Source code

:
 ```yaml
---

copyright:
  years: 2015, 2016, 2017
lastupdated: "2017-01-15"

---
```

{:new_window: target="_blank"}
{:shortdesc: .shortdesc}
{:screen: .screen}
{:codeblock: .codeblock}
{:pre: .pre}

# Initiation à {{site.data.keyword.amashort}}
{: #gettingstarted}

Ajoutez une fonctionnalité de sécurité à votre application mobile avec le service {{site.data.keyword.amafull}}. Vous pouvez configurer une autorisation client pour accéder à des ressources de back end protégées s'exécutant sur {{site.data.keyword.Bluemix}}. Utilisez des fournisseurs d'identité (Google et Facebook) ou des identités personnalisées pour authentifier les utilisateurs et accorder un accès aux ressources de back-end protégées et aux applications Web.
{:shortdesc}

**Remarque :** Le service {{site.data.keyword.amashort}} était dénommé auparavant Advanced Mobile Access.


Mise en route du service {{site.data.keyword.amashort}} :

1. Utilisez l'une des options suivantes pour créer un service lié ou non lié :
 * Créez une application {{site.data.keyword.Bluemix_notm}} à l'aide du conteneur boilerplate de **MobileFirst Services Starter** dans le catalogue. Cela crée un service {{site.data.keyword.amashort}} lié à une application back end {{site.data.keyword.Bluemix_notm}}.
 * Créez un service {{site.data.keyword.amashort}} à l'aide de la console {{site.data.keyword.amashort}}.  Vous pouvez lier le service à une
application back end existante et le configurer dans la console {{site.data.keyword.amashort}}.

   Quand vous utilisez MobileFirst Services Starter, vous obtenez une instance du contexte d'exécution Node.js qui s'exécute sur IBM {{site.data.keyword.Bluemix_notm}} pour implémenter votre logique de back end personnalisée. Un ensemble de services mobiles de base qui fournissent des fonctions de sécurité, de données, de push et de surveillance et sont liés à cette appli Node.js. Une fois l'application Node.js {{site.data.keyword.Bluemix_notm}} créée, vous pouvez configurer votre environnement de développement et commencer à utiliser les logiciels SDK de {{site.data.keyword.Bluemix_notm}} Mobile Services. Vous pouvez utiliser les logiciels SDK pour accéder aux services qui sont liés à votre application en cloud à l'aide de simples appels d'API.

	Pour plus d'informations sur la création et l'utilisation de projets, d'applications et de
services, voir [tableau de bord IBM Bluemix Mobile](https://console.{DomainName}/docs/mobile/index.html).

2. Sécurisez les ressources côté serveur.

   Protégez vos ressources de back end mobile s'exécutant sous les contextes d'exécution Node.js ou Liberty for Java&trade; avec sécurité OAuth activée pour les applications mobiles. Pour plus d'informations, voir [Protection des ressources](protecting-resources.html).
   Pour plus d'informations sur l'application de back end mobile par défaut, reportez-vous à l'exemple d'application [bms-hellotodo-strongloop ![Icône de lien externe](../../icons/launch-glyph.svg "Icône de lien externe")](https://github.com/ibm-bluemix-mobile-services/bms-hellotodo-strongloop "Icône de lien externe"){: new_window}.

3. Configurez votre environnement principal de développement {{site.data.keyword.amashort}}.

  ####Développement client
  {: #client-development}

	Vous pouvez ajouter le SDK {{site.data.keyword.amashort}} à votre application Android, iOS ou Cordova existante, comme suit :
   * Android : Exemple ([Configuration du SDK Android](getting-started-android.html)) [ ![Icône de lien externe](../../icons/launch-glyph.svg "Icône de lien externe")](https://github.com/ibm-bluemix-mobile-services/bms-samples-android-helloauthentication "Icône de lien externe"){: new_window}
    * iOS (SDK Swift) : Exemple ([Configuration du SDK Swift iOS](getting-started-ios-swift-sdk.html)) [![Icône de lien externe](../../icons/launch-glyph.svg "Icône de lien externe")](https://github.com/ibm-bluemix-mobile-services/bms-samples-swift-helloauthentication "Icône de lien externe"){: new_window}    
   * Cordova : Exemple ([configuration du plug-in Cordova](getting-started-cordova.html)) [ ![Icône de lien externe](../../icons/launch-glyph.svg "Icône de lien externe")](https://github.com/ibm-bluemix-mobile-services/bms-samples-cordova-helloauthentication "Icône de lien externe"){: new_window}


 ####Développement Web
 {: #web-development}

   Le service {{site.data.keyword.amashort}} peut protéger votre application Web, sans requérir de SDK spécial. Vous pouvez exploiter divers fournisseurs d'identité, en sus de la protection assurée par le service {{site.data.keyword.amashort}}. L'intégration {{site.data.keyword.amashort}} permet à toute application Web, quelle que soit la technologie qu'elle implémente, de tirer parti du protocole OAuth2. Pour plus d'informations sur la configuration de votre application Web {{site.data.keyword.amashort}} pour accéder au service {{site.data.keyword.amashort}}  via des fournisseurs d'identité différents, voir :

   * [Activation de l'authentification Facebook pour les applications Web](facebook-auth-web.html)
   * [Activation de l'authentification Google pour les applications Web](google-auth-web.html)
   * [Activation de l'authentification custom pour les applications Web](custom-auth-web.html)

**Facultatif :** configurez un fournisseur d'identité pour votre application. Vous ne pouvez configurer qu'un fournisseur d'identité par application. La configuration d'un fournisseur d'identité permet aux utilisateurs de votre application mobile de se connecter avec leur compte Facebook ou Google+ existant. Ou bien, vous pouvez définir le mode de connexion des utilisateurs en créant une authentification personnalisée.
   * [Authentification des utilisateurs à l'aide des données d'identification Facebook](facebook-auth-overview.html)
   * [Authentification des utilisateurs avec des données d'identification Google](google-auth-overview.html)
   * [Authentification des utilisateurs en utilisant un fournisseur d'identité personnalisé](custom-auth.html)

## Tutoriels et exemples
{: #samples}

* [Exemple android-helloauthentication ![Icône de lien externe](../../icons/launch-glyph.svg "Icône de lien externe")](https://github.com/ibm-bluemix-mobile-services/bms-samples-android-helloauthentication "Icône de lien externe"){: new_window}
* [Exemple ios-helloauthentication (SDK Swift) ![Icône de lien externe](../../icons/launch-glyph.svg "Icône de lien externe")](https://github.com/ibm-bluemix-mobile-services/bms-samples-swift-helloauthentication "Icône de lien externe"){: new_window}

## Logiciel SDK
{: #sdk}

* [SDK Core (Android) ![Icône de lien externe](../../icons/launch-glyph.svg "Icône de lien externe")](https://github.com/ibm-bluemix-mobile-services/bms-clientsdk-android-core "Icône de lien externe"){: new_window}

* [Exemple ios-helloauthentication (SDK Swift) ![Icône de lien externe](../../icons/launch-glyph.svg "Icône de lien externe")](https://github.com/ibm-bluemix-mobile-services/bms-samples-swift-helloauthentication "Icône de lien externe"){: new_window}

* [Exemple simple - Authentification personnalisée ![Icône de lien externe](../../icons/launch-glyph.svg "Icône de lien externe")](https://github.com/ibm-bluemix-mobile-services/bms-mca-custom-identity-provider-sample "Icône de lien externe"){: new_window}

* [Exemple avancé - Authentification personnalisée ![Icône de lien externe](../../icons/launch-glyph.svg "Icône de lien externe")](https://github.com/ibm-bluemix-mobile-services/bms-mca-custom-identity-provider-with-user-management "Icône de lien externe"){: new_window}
=======
→ What is expected
No line should appear in the answer except those from the one containing "[Exemple android-helloauthentication ![Icône" through the last line of the listing, each retyped exactly.

→ Response to the task
* [Exemple android-helloauthentication ![Icône de lien externe](../../icons/launch-glyph.svg "Icône de lien externe")](https://github.com/ibm-bluemix-mobile-services/bms-samples-android-helloauthentication "Icône de lien externe"){: new_window}
* [Exemple ios-helloauthentication (SDK Swift) ![Icône de lien externe](../../icons/launch-glyph.svg "Icône de lien externe")](https://github.com/ibm-bluemix-mobile-services/bms-samples-swift-helloauthentication "Icône de lien externe"){: new_window}

## Logiciel SDK
{: #sdk}

* [SDK Core (Android) ![Icône de lien externe](../../icons/launch-glyph.svg "Icône de lien externe")](https://github.com/ibm-bluemix-mobile-services/bms-clientsdk-android-core "Icône de lien externe"){: new_window}

* [Exemple ios-helloauthentication (SDK Swift) ![Icône de lien externe](../../icons/launch-glyph.svg "Icône de lien externe")](https://github.com/ibm-bluemix-mobile-services/bms-samples-swift-helloauthentication "Icône de lien externe"){: new_window}

* [Exemple simple - Authentification personnalisée ![Icône de lien externe](../../icons/launch-glyph.svg "Icône de lien externe")](https://github.com/ibm-bluemix-mobile-services/bms-mca-custom-identity-provider-sample "Icône de lien externe"){: new_window}

* [Exemple avancé - Authentification personnalisée ![Icône de lien externe](../../icons/launch-glyph.svg "Icône de lien externe")](https://github.com/ibm-bluemix-mobile-services/bms-mca-custom-identity-provider-with-user-management "Icône de lien externe"){: new_window}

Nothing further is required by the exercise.